[Task to complete]:
Retype the entries word for word, leaving nothing out.

::::::::

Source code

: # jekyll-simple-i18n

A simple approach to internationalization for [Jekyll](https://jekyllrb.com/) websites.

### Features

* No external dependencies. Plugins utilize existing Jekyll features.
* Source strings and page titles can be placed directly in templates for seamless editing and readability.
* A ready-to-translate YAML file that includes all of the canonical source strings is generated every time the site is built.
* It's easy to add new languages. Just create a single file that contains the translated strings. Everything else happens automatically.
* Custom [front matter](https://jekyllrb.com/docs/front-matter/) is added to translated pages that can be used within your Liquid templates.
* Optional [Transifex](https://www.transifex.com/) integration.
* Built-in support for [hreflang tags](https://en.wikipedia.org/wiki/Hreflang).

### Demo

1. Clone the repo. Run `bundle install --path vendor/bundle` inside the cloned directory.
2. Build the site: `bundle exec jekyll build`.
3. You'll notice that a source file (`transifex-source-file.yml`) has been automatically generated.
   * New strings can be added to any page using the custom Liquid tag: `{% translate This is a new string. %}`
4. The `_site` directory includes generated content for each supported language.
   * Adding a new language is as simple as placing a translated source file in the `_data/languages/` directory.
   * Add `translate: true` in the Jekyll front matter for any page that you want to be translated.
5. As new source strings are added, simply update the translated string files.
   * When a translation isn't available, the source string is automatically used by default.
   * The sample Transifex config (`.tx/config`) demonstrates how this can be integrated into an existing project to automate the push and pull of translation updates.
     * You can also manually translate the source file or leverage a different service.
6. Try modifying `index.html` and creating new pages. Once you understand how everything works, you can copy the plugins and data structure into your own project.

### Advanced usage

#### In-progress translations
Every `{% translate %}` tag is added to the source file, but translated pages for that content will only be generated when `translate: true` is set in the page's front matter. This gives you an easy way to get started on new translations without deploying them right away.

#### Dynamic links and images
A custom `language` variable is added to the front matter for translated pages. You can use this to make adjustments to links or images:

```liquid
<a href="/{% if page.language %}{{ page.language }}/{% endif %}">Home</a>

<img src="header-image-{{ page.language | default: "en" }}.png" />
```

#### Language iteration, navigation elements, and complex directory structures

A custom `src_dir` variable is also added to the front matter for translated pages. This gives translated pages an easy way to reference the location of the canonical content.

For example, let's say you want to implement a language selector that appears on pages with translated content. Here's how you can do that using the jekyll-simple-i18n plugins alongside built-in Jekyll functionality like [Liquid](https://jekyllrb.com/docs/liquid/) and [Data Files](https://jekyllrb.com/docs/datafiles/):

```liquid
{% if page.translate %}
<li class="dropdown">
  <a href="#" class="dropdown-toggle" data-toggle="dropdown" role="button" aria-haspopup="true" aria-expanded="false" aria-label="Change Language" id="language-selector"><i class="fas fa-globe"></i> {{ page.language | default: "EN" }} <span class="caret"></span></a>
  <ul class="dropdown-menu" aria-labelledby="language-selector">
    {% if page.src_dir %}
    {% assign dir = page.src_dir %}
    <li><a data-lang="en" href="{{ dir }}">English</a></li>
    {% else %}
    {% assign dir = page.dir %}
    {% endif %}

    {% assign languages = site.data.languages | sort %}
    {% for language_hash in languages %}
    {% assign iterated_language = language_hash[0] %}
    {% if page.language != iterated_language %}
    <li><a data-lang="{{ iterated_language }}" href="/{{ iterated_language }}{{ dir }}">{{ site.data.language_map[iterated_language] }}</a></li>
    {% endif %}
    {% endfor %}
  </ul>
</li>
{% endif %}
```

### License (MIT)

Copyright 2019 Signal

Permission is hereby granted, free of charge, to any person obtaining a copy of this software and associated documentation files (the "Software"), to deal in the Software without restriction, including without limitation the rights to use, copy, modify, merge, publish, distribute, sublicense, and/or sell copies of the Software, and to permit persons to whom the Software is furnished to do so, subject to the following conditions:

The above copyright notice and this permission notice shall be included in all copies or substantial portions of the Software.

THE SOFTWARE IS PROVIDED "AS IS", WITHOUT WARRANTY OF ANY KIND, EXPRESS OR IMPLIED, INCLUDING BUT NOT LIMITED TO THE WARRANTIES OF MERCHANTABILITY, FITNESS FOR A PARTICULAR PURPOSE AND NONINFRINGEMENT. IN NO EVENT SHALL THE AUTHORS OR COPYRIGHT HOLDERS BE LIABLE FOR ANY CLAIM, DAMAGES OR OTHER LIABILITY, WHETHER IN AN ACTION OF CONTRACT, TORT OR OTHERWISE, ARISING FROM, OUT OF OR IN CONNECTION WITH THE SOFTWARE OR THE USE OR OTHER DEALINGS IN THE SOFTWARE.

::::::::

[Written reply]:
Source code

: # jekyll-simple-i18n

A simple approach to internationalization for [Jekyll](https://jekyllrb.com/) websites.

### Features

* No external dependencies. Plugins utilize existing Jekyll features.
* Source strings and page titles can be placed directly in templates for seamless editing and readability.
* A ready-to-translate YAML file that includes all of the canonical source strings is generated every time the site is built.
* It's easy to add new languages. Just create a single file that contains the translated strings. Everything else happens automatically.
* Custom [front matter](https://jekyllrb.com/docs/front-matter/) is added to translated pages that can be used within your Liquid templates.
* Optional [Transifex](https://www.transifex.com/) integration.
* Built-in support for [hreflang tags](https://en.wikipedia.org/wiki/Hreflang).

### Demo

1. Clone the repo. Run `bundle install --path vendor/bundle` inside the cloned directory.
2. Build the site: `bundle exec jekyll build`.
3. You'll notice that a source file (`transifex-source-file.yml`) has been automatically generated.
   * New strings can be added to any page using the custom Liquid tag: `{% translate This is a new string. %}`
4. The `_site` directory includes generated content for each supported language.
   * Adding a new language is as simple as placing a translated source file in the `_data/languages/` directory.
   * Add `translate: true` in the Jekyll front matter for any page that you want to be translated.
5. As new source strings are added, simply update the translated string files.
   * When a translation isn't available, the source string is automatically used by default.
   * The sample Transifex config (`.tx/config`) demonstrates how this can be integrated into an existing project to automate the push and pull of translation updates.
     * You can also manually translate the source file or leverage a different service.
6. Try modifying `index.html` and creating new pages. Once you understand how everything works, you can copy the plugins and data structure into your own project.

### Advanced usage

#### In-progress translations
Every `{% translate %}` tag is added to the source file, but translated pages for that content will only be generated when `translate: true` is set in the page's front matter. This gives you an easy way to get started on new translations without deploying them right away.

#### Dynamic links and images
A custom `language` variable is added to the front matter for translated pages. You can use this to make adjustments to links or images:

```liquid
<a href="/{% if page.language %}{{ page.language }}/{% endif %}">Home</a>

<img src="header-image-{{ page.language | default: "en" }}.png" />
```

#### Language iteration, navigation elements, and complex directory structures

A custom `src_dir` variable is also added to the front matter for translated pages. This gives translated pages an easy way to reference the location of the canonical content.

For example, let's say you want to implement a language selector that appears on pages with translated content. Here's how you can do that using the jekyll-simple-i18n plugins alongside built-in Jekyll functionality like [Liquid](https://jekyllrb.com/docs/liquid/) and [Data Files](https://jekyllrb.com/docs/datafiles/):

```liquid
{% if page.translate %}
<li class="dropdown">
  <a href="#" class="dropdown-toggle" data-toggle="dropdown" role="button" aria-haspopup="true" aria-expanded="false" aria-label="Change Language" id="language-selector"><i class="fas fa-globe"></i> {{ page.language | default: "EN" }} <span class="caret"></span></a>
  <ul class="dropdown-menu" aria-labelledby="language-selector">
    {% if page.src_dir %}
    {% assign dir = page.src_dir %}
    <li><a data-lang="en" href="{{ dir }}">English</a></li>
    {% else %}
    {% assign dir = page.dir %}
    {% endif %}

    {% assign languages = site.data.languages | sort %}
    {% for language_hash in languages %}
    {% assign iterated_language = language_hash[0] %}
    {% if page.language != iterated_language %}
    <li><a data-lang="{{ iterated_language }}" href="/{{ iterated_language }}{{ dir }}">{{ site.data.language_map[iterated_language] }}</a></li>
    {% endif %}
    {% endfor %}
  </ul>
</li>
{% endif %}
```

### License (MIT)

Copyright 2019 Signal

Permission is hereby granted, free of charge, to any person obtaining a copy of this software and associated documentation files (the "Software"), to deal in the Software without restriction, including without limitation the rights to use, copy, modify, merge, publish, distribute, sublicense, and/or sell copies of the Software, and to permit persons to whom the Software is furnished to do so, subject to the following conditions:

The above copyright notice and this permission notice shall be included in all copies or substantial portions of the Software.

THE SOFTWARE IS PROVIDED "AS IS", WITHOUT WARRANTY OF ANY KIND, EXPRESS OR IMPLIED, INCLUDING BUT NOT LIMITED TO THE WARRANTIES OF MERCHANTABILITY, FITNESS FOR A PARTICULAR PURPOSE AND NONINFRINGEMENT. IN NO EVENT SHALL THE AUTHORS OR COPYRIGHT HOLDERS BE LIABLE FOR ANY CLAIM, DAMAGES OR OTHER LIABILITY, WHETHER IN AN ACTION OF CONTRACT, TORT OR OTHERWISE, ARISING FROM, OUT OF OR IN CONNECTION WITH THE SOFTWARE OR THE USE OR OTHER DEALINGS IN THE SOFTWARE.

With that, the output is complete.